[Stored data entries]
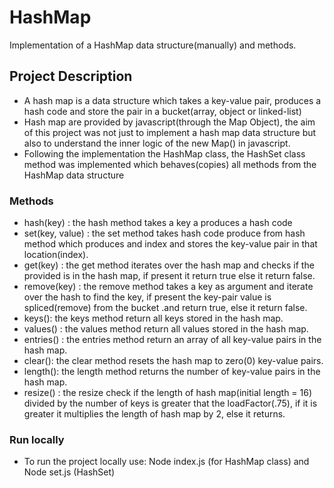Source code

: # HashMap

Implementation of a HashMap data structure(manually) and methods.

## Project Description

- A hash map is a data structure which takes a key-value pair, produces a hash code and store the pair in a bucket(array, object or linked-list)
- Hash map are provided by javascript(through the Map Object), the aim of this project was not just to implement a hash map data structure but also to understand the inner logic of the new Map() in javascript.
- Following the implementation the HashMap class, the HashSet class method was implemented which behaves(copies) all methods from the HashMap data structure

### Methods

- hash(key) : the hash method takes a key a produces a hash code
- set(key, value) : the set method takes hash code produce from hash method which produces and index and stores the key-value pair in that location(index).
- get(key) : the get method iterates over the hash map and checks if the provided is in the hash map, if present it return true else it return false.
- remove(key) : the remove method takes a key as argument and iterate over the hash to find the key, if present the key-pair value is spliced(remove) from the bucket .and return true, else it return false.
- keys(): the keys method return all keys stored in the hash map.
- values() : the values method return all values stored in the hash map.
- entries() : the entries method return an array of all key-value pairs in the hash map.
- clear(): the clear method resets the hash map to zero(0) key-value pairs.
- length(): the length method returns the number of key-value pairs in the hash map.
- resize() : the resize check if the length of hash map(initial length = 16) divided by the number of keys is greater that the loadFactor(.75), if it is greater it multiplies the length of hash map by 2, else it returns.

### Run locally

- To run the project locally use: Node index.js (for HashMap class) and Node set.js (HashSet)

...

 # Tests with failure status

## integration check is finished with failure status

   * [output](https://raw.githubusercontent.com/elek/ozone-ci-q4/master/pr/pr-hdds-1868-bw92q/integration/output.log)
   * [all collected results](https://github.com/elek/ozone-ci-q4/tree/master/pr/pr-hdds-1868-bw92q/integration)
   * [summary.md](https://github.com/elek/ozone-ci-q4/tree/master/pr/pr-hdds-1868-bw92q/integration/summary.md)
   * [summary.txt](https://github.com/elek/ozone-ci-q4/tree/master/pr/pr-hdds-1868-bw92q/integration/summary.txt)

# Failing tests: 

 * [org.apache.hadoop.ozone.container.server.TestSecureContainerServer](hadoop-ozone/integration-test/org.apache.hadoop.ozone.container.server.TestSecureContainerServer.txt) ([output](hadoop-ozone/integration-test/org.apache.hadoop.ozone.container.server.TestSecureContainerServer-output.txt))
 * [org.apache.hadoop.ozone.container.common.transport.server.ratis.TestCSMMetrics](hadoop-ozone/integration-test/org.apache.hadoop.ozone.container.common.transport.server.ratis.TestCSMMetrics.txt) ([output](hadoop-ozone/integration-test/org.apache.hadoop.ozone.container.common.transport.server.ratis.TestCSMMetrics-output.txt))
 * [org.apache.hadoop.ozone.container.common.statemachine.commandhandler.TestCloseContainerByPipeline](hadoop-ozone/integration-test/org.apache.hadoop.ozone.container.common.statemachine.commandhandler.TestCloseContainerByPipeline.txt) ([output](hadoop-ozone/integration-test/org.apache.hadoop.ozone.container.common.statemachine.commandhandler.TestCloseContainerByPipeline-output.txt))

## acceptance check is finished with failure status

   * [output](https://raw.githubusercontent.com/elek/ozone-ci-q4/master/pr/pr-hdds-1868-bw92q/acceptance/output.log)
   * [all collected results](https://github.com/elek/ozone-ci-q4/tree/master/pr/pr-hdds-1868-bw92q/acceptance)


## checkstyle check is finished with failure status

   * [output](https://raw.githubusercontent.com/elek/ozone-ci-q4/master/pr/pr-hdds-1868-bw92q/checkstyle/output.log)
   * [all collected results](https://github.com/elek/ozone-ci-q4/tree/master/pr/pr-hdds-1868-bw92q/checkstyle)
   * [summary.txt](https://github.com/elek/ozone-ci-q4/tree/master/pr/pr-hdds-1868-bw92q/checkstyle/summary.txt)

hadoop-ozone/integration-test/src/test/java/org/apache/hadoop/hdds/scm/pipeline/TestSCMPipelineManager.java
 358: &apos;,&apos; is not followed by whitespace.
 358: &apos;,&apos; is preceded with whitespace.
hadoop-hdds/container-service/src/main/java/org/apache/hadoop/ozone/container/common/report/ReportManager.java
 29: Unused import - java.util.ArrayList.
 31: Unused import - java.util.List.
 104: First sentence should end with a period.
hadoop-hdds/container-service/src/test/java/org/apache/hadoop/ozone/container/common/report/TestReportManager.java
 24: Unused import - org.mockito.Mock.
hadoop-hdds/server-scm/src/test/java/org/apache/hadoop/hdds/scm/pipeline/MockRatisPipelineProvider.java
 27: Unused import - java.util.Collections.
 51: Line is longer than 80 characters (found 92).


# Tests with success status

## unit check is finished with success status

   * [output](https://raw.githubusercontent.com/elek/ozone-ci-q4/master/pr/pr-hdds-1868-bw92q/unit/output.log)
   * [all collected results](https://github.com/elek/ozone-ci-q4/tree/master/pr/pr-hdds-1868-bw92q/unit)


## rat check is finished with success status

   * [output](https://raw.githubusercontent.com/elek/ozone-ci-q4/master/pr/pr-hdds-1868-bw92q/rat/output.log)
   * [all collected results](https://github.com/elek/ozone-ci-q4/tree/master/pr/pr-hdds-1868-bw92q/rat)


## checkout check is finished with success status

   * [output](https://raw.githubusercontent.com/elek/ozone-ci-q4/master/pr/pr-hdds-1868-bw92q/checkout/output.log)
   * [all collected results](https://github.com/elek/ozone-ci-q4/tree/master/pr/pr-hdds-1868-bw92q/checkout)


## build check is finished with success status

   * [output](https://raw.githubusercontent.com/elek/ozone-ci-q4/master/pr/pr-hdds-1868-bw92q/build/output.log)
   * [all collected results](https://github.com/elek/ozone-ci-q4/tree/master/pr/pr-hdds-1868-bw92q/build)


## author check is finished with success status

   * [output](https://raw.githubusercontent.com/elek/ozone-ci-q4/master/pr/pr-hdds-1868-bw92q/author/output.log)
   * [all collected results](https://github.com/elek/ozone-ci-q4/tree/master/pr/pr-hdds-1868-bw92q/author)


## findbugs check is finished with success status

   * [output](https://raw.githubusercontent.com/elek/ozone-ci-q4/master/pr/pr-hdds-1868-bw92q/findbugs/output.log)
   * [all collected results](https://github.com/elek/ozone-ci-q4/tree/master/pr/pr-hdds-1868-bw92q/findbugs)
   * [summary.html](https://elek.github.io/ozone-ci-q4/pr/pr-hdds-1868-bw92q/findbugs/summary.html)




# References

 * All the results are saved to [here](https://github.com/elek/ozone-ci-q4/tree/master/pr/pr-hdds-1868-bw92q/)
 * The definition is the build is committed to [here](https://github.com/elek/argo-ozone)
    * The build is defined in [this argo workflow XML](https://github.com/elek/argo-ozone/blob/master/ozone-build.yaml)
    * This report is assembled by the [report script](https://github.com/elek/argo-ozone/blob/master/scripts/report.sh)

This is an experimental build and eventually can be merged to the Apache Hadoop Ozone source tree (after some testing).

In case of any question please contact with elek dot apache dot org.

◆ Your objective ◆
Read through the records above and copy the lines that contain "report".

◆ Solution below ◆
hadoop-hdds/container-service/src/main/java/org/apache/hadoop/ozone/container/common/report/ReportManager.java
hadoop-hdds/container-service/src/test/java/org/apache/hadoop/ozone/container/common/report/TestReportManager.java
    * This report is assembled by the [report script](https://github.com/elek/argo-ozone/blob/master/scripts/report.sh)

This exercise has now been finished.